La protection italienne jusqu'au 11 novembre 1942

Les Juifs étrangers issus des pays belligérants n'ont pas porté l'étoile jaune. 
A la Grande-Bretagne, les Etats-Unis, l'Amérique Centrale et du Sud, s'ajoutaient les pays neutres : Suisse, Espagne, Brésil. Et les alliés de l'Allemagne : Italie, Grèce, Turquie, Bulgarie.

Ces exemptions, prévues dans le dispositif dérogatoire, avaient pour objectif d'éviter " les représailles contre les ressortissants allemands de ces pays ainsi que les interventions des pays neutres ", commentait Théodore Dannecker, le chef de la section IV J de la Gestapo de Paris. (1)

D'après la préfecture de police 9.837 personnes sont concernées. (1bis)

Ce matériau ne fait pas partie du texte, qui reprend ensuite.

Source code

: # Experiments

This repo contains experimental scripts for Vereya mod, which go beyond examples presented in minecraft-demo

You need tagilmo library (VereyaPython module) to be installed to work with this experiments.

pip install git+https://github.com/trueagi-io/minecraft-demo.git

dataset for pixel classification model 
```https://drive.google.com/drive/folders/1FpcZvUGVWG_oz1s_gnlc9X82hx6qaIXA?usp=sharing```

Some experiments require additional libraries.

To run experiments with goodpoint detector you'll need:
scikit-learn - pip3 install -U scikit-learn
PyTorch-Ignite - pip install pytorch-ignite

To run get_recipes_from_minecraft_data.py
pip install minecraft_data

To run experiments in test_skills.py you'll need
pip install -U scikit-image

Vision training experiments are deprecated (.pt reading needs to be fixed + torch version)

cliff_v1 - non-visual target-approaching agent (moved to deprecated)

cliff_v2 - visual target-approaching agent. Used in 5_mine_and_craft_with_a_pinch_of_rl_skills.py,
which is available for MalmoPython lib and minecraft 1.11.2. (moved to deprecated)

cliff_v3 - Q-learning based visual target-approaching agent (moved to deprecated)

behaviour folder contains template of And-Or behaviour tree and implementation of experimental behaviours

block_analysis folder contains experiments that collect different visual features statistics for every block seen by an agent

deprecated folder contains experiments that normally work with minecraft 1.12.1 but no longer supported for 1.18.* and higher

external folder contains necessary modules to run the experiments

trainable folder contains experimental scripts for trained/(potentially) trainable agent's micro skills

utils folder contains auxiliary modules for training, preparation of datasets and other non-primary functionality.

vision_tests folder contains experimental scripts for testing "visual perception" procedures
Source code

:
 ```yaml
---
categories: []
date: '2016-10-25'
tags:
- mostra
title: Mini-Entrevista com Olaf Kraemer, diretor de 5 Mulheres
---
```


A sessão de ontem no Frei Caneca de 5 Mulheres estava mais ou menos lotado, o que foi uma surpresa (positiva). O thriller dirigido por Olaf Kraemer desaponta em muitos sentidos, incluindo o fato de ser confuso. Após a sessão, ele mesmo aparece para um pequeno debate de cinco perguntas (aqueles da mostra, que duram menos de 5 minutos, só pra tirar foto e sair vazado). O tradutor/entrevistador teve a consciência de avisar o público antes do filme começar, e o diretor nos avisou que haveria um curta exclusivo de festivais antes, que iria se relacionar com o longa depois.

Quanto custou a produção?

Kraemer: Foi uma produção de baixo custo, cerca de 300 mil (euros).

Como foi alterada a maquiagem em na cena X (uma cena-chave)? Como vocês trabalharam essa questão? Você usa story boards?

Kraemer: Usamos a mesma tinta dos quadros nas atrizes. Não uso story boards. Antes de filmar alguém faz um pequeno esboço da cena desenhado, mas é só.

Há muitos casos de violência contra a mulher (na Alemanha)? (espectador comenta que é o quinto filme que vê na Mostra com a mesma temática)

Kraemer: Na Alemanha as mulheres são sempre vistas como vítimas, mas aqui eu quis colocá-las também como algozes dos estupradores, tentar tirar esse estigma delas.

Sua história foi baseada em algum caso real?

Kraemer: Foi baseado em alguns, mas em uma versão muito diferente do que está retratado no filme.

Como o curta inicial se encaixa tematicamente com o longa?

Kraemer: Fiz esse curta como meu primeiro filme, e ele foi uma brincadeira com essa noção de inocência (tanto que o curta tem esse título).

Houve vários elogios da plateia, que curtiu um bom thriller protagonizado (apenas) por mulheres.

Le 29 mai 1942, afin de préciser le texte de l'ordonnance publiée le même jour, le général Oberg, chef supérieur de la SS pour la France, indique à Brinon, l'ambassadeur de Vichy, les nationalités, en plus des français, qui auront à porter l'étoile : hollandais, polonais, slovaques, croates, roumains, belges, yougoslaves, et les Juifs apatrides.

Ces précisions corrigeaient le texte de l'ordonnance élaboré le 5 mai 1942 à l'ambassade d'Allemagne.

Début juillet les Juifs hongrois se voient astreints au port de l'étoile à l'occasion d'un "complément à la 8e ordonnance". (2) 

En septembre, les bulgares sont aussi visés. (3)


Ces décisions au coup par coup susciteront en septembre les remarques de Carl-Theo Zeitschel, chargé des questions juives à l'ambassade d'Allemagne, dans une note à Ahnert, l'adjoint de Röthke, le chef du service juif à la SS : " Si on avait introduit le port de l'étoile jaune pour tous les Juifs sans distinction de nationalité aucun état n'aurait bronché. L'outrecuidance, ces derniers temps du consulat général italien dépasse franchement les bornes : il en est à exiger d'être consulté avant que ne soient décrétées d'autres mesures qui toucheraient également ses ressortissants ! " (4)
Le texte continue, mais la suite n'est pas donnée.